Sitting on another motel bed, I held the thick envelope in my hand. The paper was heavy, and he’d used his nice fountain pen. A tiny smudge on the letter E was the only blemish against the stark whiteness.

“Are you sure? I could read it for you if you’d like?” Maddox asked. He was sitting in front of me, gently grasping my ankle. His thumb moved back and forth in a carefree gesture against my skin, sending tiny shivers through me. His face was solemn, and he watched me with an intensity I was still getting used to.

“I think I need to. Everything feels out of control, and nothing makes sense. I think I need to read it with my own eyes for it to sink in.”

“Okay. I’m here if you need me.” He squeezed my foot, relaxing the tension I had.

“Thanks, Maddox. I can never repay you for the kindness you’ve shown me.”

“You never have to; that’s the beauty of it.” He stopped, biting his tongue, and I wondered what else he wanted to say but held back. Dropping my eyes, I looked at the handwriting one last time before I flipped it over, opening the back.

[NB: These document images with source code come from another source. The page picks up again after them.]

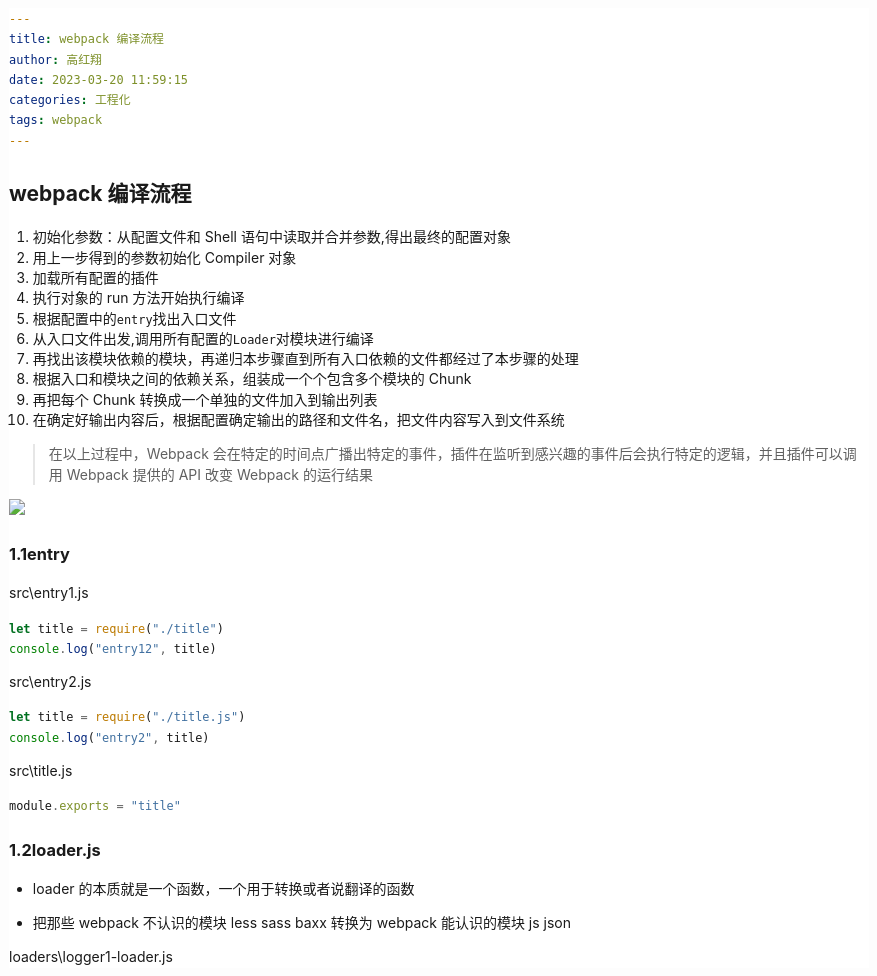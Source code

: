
 ```yaml
---
title: webpack 编译流程
author: 高红翔
date: 2023-03-20 11:59:15
categories: 工程化
tags: webpack
---
```


## webpack 编译流程

1. 初始化参数：从配置文件和 Shell 语句中读取并合并参数,得出最终的配置对象
2. 用上一步得到的参数初始化 Compiler 对象
3. 加载所有配置的插件
4. 执行对象的 run 方法开始执行编译
5. 根据配置中的`entry`找出入口文件
6. 从入口文件出发,调用所有配置的`Loader`对模块进行编译
7. 再找出该模块依赖的模块，再递归本步骤直到所有入口依赖的文件都经过了本步骤的处理
8. 根据入口和模块之间的依赖关系，组装成一个个包含多个模块的 Chunk
9. 再把每个 Chunk 转换成一个单独的文件加入到输出列表
10. 在确定好输出内容后，根据配置确定输出的路径和文件名，把文件内容写入到文件系统

> 在以上过程中，Webpack 会在特定的时间点广播出特定的事件，插件在监听到感兴趣的事件后会执行特定的逻辑，并且插件可以调用 Webpack 提供的 API 改变 Webpack 的运行结果

![](https://raw.githubusercontent.com/ghx9908/image-hosting/master/img/20230302105130.png)

### 1.1entry

src\entry1.js

```js
let title = require("./title")
console.log("entry12", title)
```

src\entry2.js

```js
let title = require("./title.js")
console.log("entry2", title)
```

src\title.js

```js
module.exports = "title"
```

### 1.2loader.js

- loader 的本质就是一个函数，一个用于转换或者说翻译的函数

- 把那些 webpack 不认识的模块 less sass baxx 转换为 webpack 能认识的模块 js json

loaders\logger1-loader.js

Inside I found papers folded together, a picture, and a key. Setting the key and photo aside, I unfurled the papers, smoothing them out on the bed. Sucking in a deep breath, I picked it up and started reading.

Peanut,

Life doesn’t always make sense, and as I find myself writing this to you, it’s because of that statement.

I’ve failed you, and for that, I owe you an explanation.

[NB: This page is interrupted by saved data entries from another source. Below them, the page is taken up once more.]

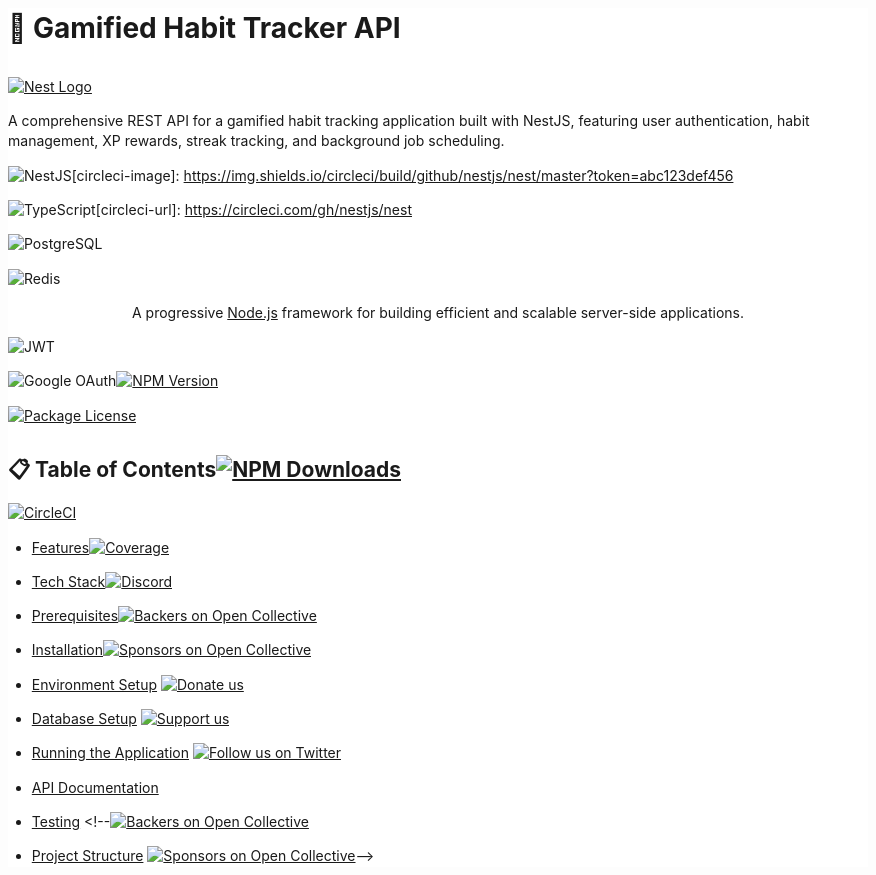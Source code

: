 # 🎯 Gamified Habit Tracker API<p align="center">

<a href="http://nestjs.com/" target="blank"><img src="https://nestjs.com/img/logo-small.svg" width="120" alt="Nest Logo" /></a>

A comprehensive REST API for a gamified habit tracking application built with NestJS, featuring user authentication, habit management, XP rewards, streak tracking, and background job scheduling.</p>

![NestJS](https://img.shields.io/badge/NestJS-E0234E?style=for-the-badge&logo=nestjs&logoColor=white)[circleci-image]: https://img.shields.io/circleci/build/github/nestjs/nest/master?token=abc123def456

![TypeScript](https://img.shields.io/badge/TypeScript-007ACC?style=for-the-badge&logo=typescript&logoColor=white)[circleci-url]: https://circleci.com/gh/nestjs/nest

![PostgreSQL](https://img.shields.io/badge/PostgreSQL-316192?style=for-the-badge&logo=postgresql&logoColor=white)

![Redis](https://img.shields.io/badge/Redis-DC382D?style=for-the-badge&logo=redis&logoColor=white) <p align="center">A progressive <a href="http://nodejs.org" target="_blank">Node.js</a> framework for building efficient and scalable server-side applications.</p>

![JWT](https://img.shields.io/badge/JWT-000000?style=for-the-badge&logo=jsonwebtokens&logoColor=white) <p align="center">

![Google OAuth](https://img.shields.io/badge/Google_OAuth-4285F4?style=for-the-badge&logo=google&logoColor=white)<a href="https://www.npmjs.com/~nestjscore" target="_blank"><img src="https://img.shields.io/npm/v/@nestjs/core.svg" alt="NPM Version" /></a>

<a href="https://www.npmjs.com/~nestjscore" target="_blank"><img src="https://img.shields.io/npm/l/@nestjs/core.svg" alt="Package License" /></a>

## 📋 Table of Contents<a href="https://www.npmjs.com/~nestjscore" target="_blank"><img src="https://img.shields.io/npm/dm/@nestjs/common.svg" alt="NPM Downloads" /></a>

<a href="https://circleci.com/gh/nestjs/nest" target="_blank"><img src="https://img.shields.io/circleci/build/github/nestjs/nest/master" alt="CircleCI" /></a>

- [Features](#features)<a href="https://coveralls.io/github/nestjs/nest?branch=master" target="_blank"><img src="https://coveralls.io/repos/github/nestjs/nest/badge.svg?branch=master#9" alt="Coverage" /></a>

- [Tech Stack](#tech-stack)<a href="https://discord.gg/G7Qnnhy" target="_blank"><img src="https://img.shields.io/badge/discord-online-brightgreen.svg" alt="Discord"/></a>

- [Prerequisites](#prerequisites)<a href="https://opencollective.com/nest#backer" target="_blank"><img src="https://opencollective.com/nest/backers/badge.svg" alt="Backers on Open Collective" /></a>

- [Installation](#installation)<a href="https://opencollective.com/nest#sponsor" target="_blank"><img src="https://opencollective.com/nest/sponsors/badge.svg" alt="Sponsors on Open Collective" /></a>

- [Environment Setup](#environment-setup) <a href="https://paypal.me/kamilmysliwiec" target="_blank"><img src="https://img.shields.io/badge/Donate-PayPal-ff3f59.svg" alt="Donate us"/></a>

- [Database Setup](#database-setup) <a href="https://opencollective.com/nest#sponsor"  target="_blank"><img src="https://img.shields.io/badge/Support%20us-Open%20Collective-41B883.svg" alt="Support us"></a>

- [Running the Application](#running-the-application) <a href="https://twitter.com/nestframework" target="_blank"><img src="https://img.shields.io/twitter/follow/nestframework.svg?style=social&label=Follow" alt="Follow us on Twitter"></a>

- [API Documentation](#api-documentation)</p>

- [Testing](#testing) <!--[![Backers on Open Collective](https://opencollective.com/nest/backers/badge.svg)](https://opencollective.com/nest#backer)

- [Project Structure](#project-structure) [![Sponsors on Open Collective](https://opencollective.com/nest/sponsors/badge.svg)](https://opencollective.com/nest#sponsor)-->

I wasn’t always a good man, and some would say I’m still not one. But I tried to take the things I’d learned, the life I lived, and make it better for the next generation. As you know, the Mavericks haven’t always been what we are today. I hadn’t planned on running an MC, much less changing one overnight, but when I returned from my stint in the Marines, I knew I needed something.

Making the MCD program gave me a way to make us better and provide a purpose to vets returning home with nothing to hold them together. It’s why the initiation process is so long and thorough. I wanted to know the men in our ranks could handle the stress and be ready for the life we’d lead. Not everything in an MC is clean; even though I tried to get the despicable things that I knew would ruin a person far away, they’d sometimes slip through the cracks. A sweet butt would bring them to a new prospect thinking it was what we were about, or a visiting club would.

If we could’ve lived in a bubble and managed, I would’ve done it in a flash.

Part of the club business you don’t know about is that we often work with law enforcement. Again, not something an MC is known for, but since many of us were from a military background, it was an easy segue. Half of our members are undercover agents, CIs, and a few US Marshals. Not everyone, but Tiny, Red, Bullet, and Brick are a few you’re close with. It’s the perfect cover for anyone needing inside intel, but without having to go so dark where they lose themselves in the process. Again, it’s part of the weeding process the MCD program does. Everyone’s results are sent to my contacts in the alphabet agencies, and they review them, flagging the ones they think might be good candidates. You and Maddox were primed to be in their ranks, but I messed up.

I’m not thrilled to have to say this to you, but I’m not perfect. I know you’ll find that hard to believe, but it’s the truth.

I’ll give you a minute to laugh.

I’d been given a mission to get close to Stanley Driscoll years ago. It hadn’t been easy, but slowly, I’d been building a foundation with the scumbag. There were rumors he’d been dipping his toes in the sex trade business, more importantly, younger girls. Having a daughter myself, I couldn’t let it stand, so I’d eagerly agreed to the task.

But I went too far. In my zealousness to catch him, I started to step over my moral line in pursuit of victory. My contact with the FBI wanted to pull me, but I begged them to give me one more chance. I was so close to being invited into his inner circle. Stanley gave me a test, though, and I failed. I’ll spare you the details, but he didn’t trust my motives and pulled away because of that. During this time, I made a massive faux pas of my own. I fell in love with Stanley’s old lady.